Drugs: Heroin shortage: warning of more dangerous alternatives

Drugs
Heroin shortage: warning of more dangerous alternatives

A used syringe, which is usually used for injecting heroin (symbol image). Photo

© Felix Zahn/dpa

The Taliban have imposed a ban on the cultivation of opium. Production has fallen drastically. But for experts, this is not only good news.

Because opium production in Afghanistan has collapsed, UN drug experts are concerned about new and dangerous alternative products. The UN Office for The United Nations Office for Drugs and Crime (UNODC) in Vienna is warning in particular about the synthetic heroin substitute Nitazen, which has already led to deaths in several European countries. On the International Day against Drug Abuse and Illicit Drug Trafficking, the UNODC also pointed out the negative health effects of cocaine and cannabis in Western countries in its World Drug Report.
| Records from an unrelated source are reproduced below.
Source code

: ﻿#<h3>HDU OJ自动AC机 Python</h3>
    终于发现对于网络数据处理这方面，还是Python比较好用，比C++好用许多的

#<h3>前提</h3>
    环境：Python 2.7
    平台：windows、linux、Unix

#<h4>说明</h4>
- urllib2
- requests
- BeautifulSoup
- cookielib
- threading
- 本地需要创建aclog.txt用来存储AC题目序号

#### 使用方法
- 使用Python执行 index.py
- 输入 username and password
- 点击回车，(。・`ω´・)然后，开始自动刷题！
Afghanistan was long considered the most important source of opium, the heroin raw material extracted from the opium poppy. After the Islamist Taliban banned the cultivation of poppies in 2022, global opium production fell by 74 percent to just under 2,000 tons last year, the report said.

“The bottleneck will come”

So far, there is no evidence of a shortage of supply on the market, said UNODC expert Thomas Pietschmann. “The shortage will come. And then there could be a problem,” he warned. If heroin users are not provided with more medical alternatives in the event of a shortage, they could turn to illegal, synthetic substitute drugs such as nitazepine or fentanyl, the report said. These substances are more potent than heroin and therefore carry a higher risk of fatal overdose.

Deaths from Nitazen have already been recorded in Ireland, Great Britain and the Baltic States. The drug mostly comes from China. It is not sold as Nitazen, but is mixed with heroin and thus reaches the market, said UNODC chief analyst Angela Me.

292 million drug users worldwide

According to the UN Drug Agency, 292 million people worldwide use drugs, which is 20 percent more than ten years ago. The majority of users – 228 million – use cannabis. The World Drug Report mentioned legalization in Germany, but did not evaluate it. However, the UNODC pointed out that an estimated 41 percent of all drug addictions worldwide can be traced back to cannabis. The substance is the reason for 20 percent of drug treatments in Europe, the report said.

UNODC experts are also concerned about the impact of the cocaine boom. Production of the stimulant jumped by 20 percent to over 2,700 tons in 2022. More recent global figures are not available. “There is increasingly clear evidence of health damage caused by cocaine use, especially in Western and Central Europe,” the report said. The intensity of use, hospitalizations, the need for treatment and deaths have increased. Similar trends can be observed in countries in Africa and Asia. The UNODC stressed that the illegal drug trade not only endangers health but also the stability of states. The report referred to the increasing violence in Ecuador and the Caribbean related to cocaine. In the “Golden Triangle” between Laos, Thailand and Myanmar, drug traffickers are expanding into other business areas such as wildlife smuggling, financial fraud and illegal raw material extraction.